Bleaker House: Chasing My Novel To The End Of The World, by Nell Stevens
Any fool can make a book–this book is evidence of that, as long as one has the right agent and editor who can piece together fragments that would not work as well on their own but together make something that is compelling almost in spite of itself. I’m not sure if Nell Stevens has other books within her–we could probably get a feast of scraps out of a collection of essays or short stories, but whether she has the goods to create a compelling novel is still unclear. If she wants to write travel literature about the lure of trying to remote in hunger and privation in remote and distant places, though, I will definitely be looking forward to future books from her if she has the assistance and stamina to write them. This book does not make you think all that well of the author or of her skills as a writer, but the situation of the story is compelling and those who are writers themselves will find much to appreciate and relate to in the struggles of the author to avoid the distractions that in her mind keep her from writing as well as she ought, only to realize among the most basic lessons at all and that one cannot escape oneself no matter how remote of a place one travels to. Instead, such remoteness will bring out all of the barriers that we place to our own productivity and creativity, as is the case here.
This book is almost 250 pages and it is formed from a variety of fragments that even begins with a plug for the Creative Writing Program from Boston University that promises growth to its graduate students/writers.
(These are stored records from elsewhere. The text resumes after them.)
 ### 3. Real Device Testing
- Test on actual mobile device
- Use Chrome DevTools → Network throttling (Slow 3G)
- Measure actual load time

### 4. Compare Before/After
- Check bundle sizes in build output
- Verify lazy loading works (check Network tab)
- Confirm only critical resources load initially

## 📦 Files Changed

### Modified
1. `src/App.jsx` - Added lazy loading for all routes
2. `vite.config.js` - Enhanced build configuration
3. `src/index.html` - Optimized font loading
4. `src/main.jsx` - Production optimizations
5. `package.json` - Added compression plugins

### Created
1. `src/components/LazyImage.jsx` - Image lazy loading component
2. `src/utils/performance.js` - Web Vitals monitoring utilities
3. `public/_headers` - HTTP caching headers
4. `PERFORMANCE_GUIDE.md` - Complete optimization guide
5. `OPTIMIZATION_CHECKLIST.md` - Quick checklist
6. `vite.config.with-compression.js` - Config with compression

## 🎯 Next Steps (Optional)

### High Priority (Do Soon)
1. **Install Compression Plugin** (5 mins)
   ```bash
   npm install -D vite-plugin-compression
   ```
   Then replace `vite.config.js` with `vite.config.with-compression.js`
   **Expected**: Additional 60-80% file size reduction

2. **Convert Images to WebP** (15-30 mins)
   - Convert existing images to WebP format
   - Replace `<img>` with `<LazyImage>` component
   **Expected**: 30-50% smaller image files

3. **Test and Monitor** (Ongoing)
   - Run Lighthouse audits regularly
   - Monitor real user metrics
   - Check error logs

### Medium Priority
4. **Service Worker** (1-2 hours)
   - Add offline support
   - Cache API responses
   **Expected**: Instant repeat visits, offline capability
From there the book flits back and forth among various genres, including a memoir of the author’s privileged life and education, the fragments of a novel called Bleaker House where a not very masculine young man searches for his Falklands Islands father on Bleaker Island who is not terribly bright and who is running away from his responsibilities as a father, the fragments of another novel with a semi-autobiographical young woman spying on her boss who she works for as a personal assistant and who is carrying on an affair with the previous person to work for him in that capacity, as well as a travelogue of the author’s hilariously incompetent experiences in trying to write in conditions of intense hunger and privation on the remoteness of the Falklands Islands’ Bleaker Island, all while she talks about her fondness for the metafictional nature of Charles Dickens’ Bleak House, the obvious inspiration of this effort. And somehow the whole is greater than the sum of its parts.
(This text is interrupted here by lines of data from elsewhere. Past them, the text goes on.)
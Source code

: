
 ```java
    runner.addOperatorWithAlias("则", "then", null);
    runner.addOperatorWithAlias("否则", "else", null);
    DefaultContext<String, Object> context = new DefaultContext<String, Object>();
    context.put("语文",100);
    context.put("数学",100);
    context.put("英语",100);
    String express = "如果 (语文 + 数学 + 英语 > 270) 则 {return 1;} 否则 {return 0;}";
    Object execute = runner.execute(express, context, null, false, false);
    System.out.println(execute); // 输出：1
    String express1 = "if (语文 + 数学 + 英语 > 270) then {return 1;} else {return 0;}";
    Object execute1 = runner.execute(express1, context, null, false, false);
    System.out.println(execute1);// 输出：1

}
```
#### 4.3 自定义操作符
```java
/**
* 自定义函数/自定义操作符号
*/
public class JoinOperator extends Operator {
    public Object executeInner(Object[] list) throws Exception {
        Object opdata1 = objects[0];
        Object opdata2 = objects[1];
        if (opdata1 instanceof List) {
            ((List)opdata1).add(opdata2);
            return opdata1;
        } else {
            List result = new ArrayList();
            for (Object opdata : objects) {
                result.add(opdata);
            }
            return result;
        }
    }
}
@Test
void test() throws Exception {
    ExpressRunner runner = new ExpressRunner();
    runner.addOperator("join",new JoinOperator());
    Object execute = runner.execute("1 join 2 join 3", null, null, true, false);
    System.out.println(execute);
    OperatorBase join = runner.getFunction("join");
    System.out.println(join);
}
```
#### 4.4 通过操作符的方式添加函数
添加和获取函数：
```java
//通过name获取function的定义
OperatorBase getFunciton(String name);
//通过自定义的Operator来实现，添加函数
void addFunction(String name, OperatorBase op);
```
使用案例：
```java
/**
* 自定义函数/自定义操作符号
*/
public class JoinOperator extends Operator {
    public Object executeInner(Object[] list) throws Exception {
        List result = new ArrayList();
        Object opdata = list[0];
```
This book, which is among the more genre-confused efforts I have seen this side of Italo Calvino, is a compelling work in large part because of its fragments hanging together due to the presence of the author in all elements of this immensely convoluted story. While each of the parts on their own would not be particularly exciting, and the novel that she was trying to write would be particularly dire and only worth reading as a form of penance for the sin of praising the state of contemporary literature, the fragments together offer something that neither one of them on their own can bring, and that is the full commitment on the part of the modestly talented (at best) author in being a writer despite having disastrously chosen a place to write and not possessing a skill in making things happen either in her own life or in her literature. The writer possesses the same degree of commitment to a task she is ill-equipped for the way that Don Ho wanted to be a singer or that George Plimpton wanted to be a player on the Detroit Lions. And because she has enough help to make it work, this work hangs together on the sheer force of will that the author has in being a published author, a reminder indeed that anyone can write a book, and even a decent book, so long as one has the will to write it and someone who is foolish or courageous enough to print it after it has been cleaned up and stitched together to meet minimum length requirements.